I was going through the exercise of cleaning out my blog drafts today. Lots of times I start something, even if it's just a sentence or two, and sort of file it away for a day or two in the future, when it's had time to perk and develop. Or I need a little extra help to get started writing. And after several years of ignoring them, I decided to clear out space.

As I was going through the list, I found this one from January 2006. It's fully written and rather potent. I guess I finished and then chickened out from actually posting it because it was a tad too personal at the time. It probably still is. But it still rings true for me as I sift through my goals of what I'd like to accomplish in 2010.

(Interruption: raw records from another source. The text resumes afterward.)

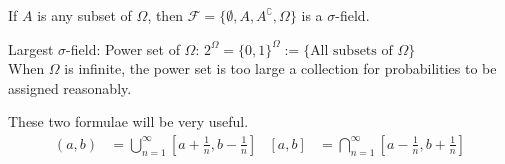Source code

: \documentclass{huhtakm-template-book}
\begin{document}
\begin{eg}
	If $A$ is any subset of $\Omega$, then $\mathcal{F}=\{\emptyset,A,A^{\complement},\Omega\}$ is a $\sigma$-field.
\end{eg}
\begin{eg}
	Largest $\sigma$-field: Power set of $\Omega$: $2^{\Omega}=\{0,1\}^{\Omega}:=\{\text{All subsets of }\Omega\}$\\
	When $\Omega$ is infinite, the power set is too large a collection for probabilities to be assigned reasonably.
\end{eg}
\begin{rem}
	These two formulae will be very useful.
	\begin{align*}
		(a,b)&=\bigcup_{n=1}^{\infty}\left[a+\frac{1}{n},b-\frac{1}{n}\right] &            [a,b]&=\bigcap_{n=1}^{\infty}\left[a-\frac{1}{n},b+\frac{1}{n}\right]
	\end{align*}
\end{rem}
\end{document}
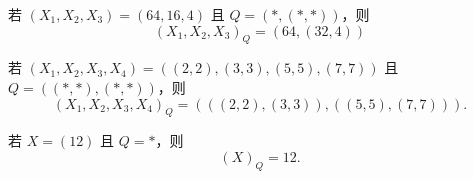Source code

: 



\begin{example}
    若 $(X_1,X_2,X_3) = (64,16,4)$ 且 $Q = (*,(*,*))$，则
    \[
    (X_1,X_2,X_3)_Q = (64,(32,4))
    \]
\end{example}

\begin{example}
    若 $(X_1,X_2,X_3,X_4) = ( (2,2), (3,3), (5,5), (7,7))$ 且 $Q = ((*,*),(*,*))$，则
    \[
    (X_1,X_2,X_3,X_4)_Q = (((2,2),(3,3)),((5,5),(7,7))).
    \]
\end{example}
\begin{example}
    若 $X = (12)$ 且 $Q = *$，则
    \[
    (X)_Q = 12.
    \]
\end{example}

What is a perfectionist? I use that term for myself sometimes, but I’m not sure that’s what it really is. On occasion, it seems more like an excuse. I’ve started writing a few blog entries over the last couple of days, but never finished them. I wasn’t happy with the topic, the tone, or the way it turned out, so I didn’t publish them. I just chalked it up to being a “perfectionist” and that they needed more work. But I think it’s really fear. Fear that somebody else reading it would find it unacceptable or not worthwhile.

This is a ridiculous assumption, and crippling. Even if I was writing articles or best-selling novels, if I let fear stop me from writing what I was thinking, I would never get anywhere. I know that I let this niggling fear stop me in many projects I would otherwise like to try, and I knew I would struggle with it in this endeavor. I just didn’t know it would show up so quickly and be so pronounced. But here it is. I’ve called it other names too – laziness, procrastination, lack of focus. Today I’m going to call it out as fear and see if I can’t get to the heart of it.

I’ve got lists and lists of things I wanted to do – craft projects, classes, new business ideas – all of them either stopped in the research phase, or the idea phase, because I felt I didn’t have the skills to make it work. And I wanted to do it right, if I was going to do it at all. My rational mind fights back with “how can you possibly be an expert before you’ve even started it.” I know very well that you need to just jump in with both feet and make a few mistakes and keep trying in order to teach yourself how to do something well. Even brilliant geniuses or experts in their field, even people who were “born to do” something, still started somewhere, made mistakes, looked foolish before they became really good at their own particular gift. And the best of them still fall down once in awhile or screw up. Everyone does. So this reluctance to start something because you may look foolish? Is the most foolish thing of all. Yes, this is my brain fighting with my ego and my self-confidence. We are going to duke it out today.

And today I am filing this little blurb about why an otherwise intelligent, accomplished and confident woman sabotages and limits herself with irrational excuses, instead of just living her life full out. Embarrassing to admit it? Maybe. But I’m doing it anyway. (And I’m leaving the little non-sentences in too, for kicks.)